Necesitamos emocionarnos. Sentir una caricia, que se nos quiera y que tenemos el suficiente sentido de la empatía para dar esa misma caricia desde nuestra personalidad. Necesitamos vida y levantarnos todos los días como si fuera el último. La vida es algo demasiado grande, demasiado efímero y demasiado bonito como para despreciarla por un día. No aprovecharla es casi un crimen.

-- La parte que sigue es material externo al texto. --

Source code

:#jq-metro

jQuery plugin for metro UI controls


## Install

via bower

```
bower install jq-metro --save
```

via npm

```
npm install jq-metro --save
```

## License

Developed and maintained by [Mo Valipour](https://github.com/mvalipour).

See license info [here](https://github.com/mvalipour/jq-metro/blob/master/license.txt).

Afamados escritores como Henri Roorda no estarían muy de acuerdo conmigo, ya que al no verle más sentido a la vida que el sentido en el que estamos, decidieron volarse la tapa de los sesos. Incluso amistades nórdicas que he tenido me pidieron un respeto a la práctica del suicidio. “Si no le ves sentido a la vida, no sigas con ella y punto”, me decía una de las mejores personas con las que he tratado en mi camino vital. Es más, ha encontrado a una persona que le ha dado una nueva trayectoria y un hijo, y ha podido regresar a su país. Hoy su vida es feliz y tranquila, sin excesivos tropiezos, con la tranquilidad de contactarla de vez en cuando y verla con pocos problemas.

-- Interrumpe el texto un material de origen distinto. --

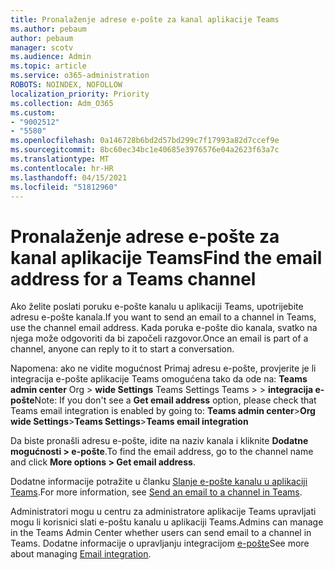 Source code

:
 ```yaml
---
title: Pronalaženje adrese e-pošte za kanal aplikacije Teams
ms.author: pebaum
author: pebaum
manager: scotv
ms.audience: Admin
ms.topic: article
ms.service: o365-administration
ROBOTS: NOINDEX, NOFOLLOW
localization_priority: Priority
ms.collection: Adm_O365
ms.custom:
- "9002512"
- "5580"
ms.openlocfilehash: 0a146728b6bd2d57bd299c7f17993a82d7ccef9e
ms.sourcegitcommit: 8bc60ec34bc1e40685e3976576e04a2623f63a7c
ms.translationtype: MT
ms.contentlocale: hr-HR
ms.lasthandoff: 04/15/2021
ms.locfileid: "51812960"
---
```

# <a name="find-the-email-address-for-a-teams-channel"></a><span data-ttu-id="ca1d3-102">Pronalaženje adrese e-pošte za kanal aplikacije Teams</span><span class="sxs-lookup"><span data-stu-id="ca1d3-102">Find the email address for a Teams channel</span></span>

<span data-ttu-id="ca1d3-103">Ako želite poslati poruku e-pošte kanalu u aplikaciji Teams, upotrijebite adresu e-pošte kanala.</span><span class="sxs-lookup"><span data-stu-id="ca1d3-103">If you want to send an email to a channel in Teams, use the channel email address.</span></span> <span data-ttu-id="ca1d3-104">Kada poruka e-pošte dio kanala, svatko na njega može odgovoriti da bi započeli razgovor.</span><span class="sxs-lookup"><span data-stu-id="ca1d3-104">Once an email is part of a channel, anyone can reply to it to start a conversation.</span></span>

<span data-ttu-id="ca1d3-105">Napomena: ako ne vidite  mogućnost Primaj adresu e-pošte, provjerite je li integracija e-pošte aplikacije Teams omogućena tako da ode na: **Teams admin center** Org > **wide Settings** Teams Settings Teams >  > **integracija e-pošte**</span><span class="sxs-lookup"><span data-stu-id="ca1d3-105">Note: If you don't see a **Get email address** option, please check that Teams email integration is enabled by going to: **Teams admin center**>**Org wide Settings**>**Teams Settings**>**Teams email integration**</span></span>

<span data-ttu-id="ca1d3-106">Da biste pronašli adresu e-pošte, idite na naziv kanala i kliknite **Dodatne mogućnosti > e-pošte**.</span><span class="sxs-lookup"><span data-stu-id="ca1d3-106">To find the email address, go to the channel name and click **More options > Get email address**.</span></span>

<span data-ttu-id="ca1d3-107">Dodatne informacije potražite u članku [Slanje e-pošte kanalu u aplikaciji Teams](https://support.office.com/article/send-an-email-to-a-channel-in-teams-d91db004-d9d7-4a47-82e6-fb1b16dfd51e).</span><span class="sxs-lookup"><span data-stu-id="ca1d3-107">For more information, see [Send an email to a channel in Teams](https://support.office.com/article/send-an-email-to-a-channel-in-teams-d91db004-d9d7-4a47-82e6-fb1b16dfd51e).</span></span>

<span data-ttu-id="ca1d3-108">Administratori mogu u centru za administratore aplikacije Teams upravljati mogu li korisnici slati e-poštu kanalu u aplikaciji Teams.</span><span class="sxs-lookup"><span data-stu-id="ca1d3-108">Admins can manage in the Teams Admin Center whether users can send email to a channel in Teams.</span></span> <span data-ttu-id="ca1d3-109">Dodatne informacije o upravljanju integracijom [e-pošte](https://docs.microsoft.com/microsoftteams/enable-features-office-365#email-integration)</span><span class="sxs-lookup"><span data-stu-id="ca1d3-109">See more about managing [Email integration](https://docs.microsoft.com/microsoftteams/enable-features-office-365#email-integration).</span></span>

Luego pensé que lo de mi amiga era una diferencia cultural, porque yo al suicida por aquella época le consideraba ante todo un cobarde que no quería afrontar las circunstancias. Luego mientras ejercía el periodismo me dí cuenta de que el suicidio era un tema tabú. Puedes decir que alguien ha muerto por una leucemia, por ejemplo, pero nunca puedes decir que esa persona se suicidó, ya que es posible que generes un efecto dominó. Aún así, yo me quedo con la emoción, con la piel de gallina. Yo me quedo con la vida. Por favor.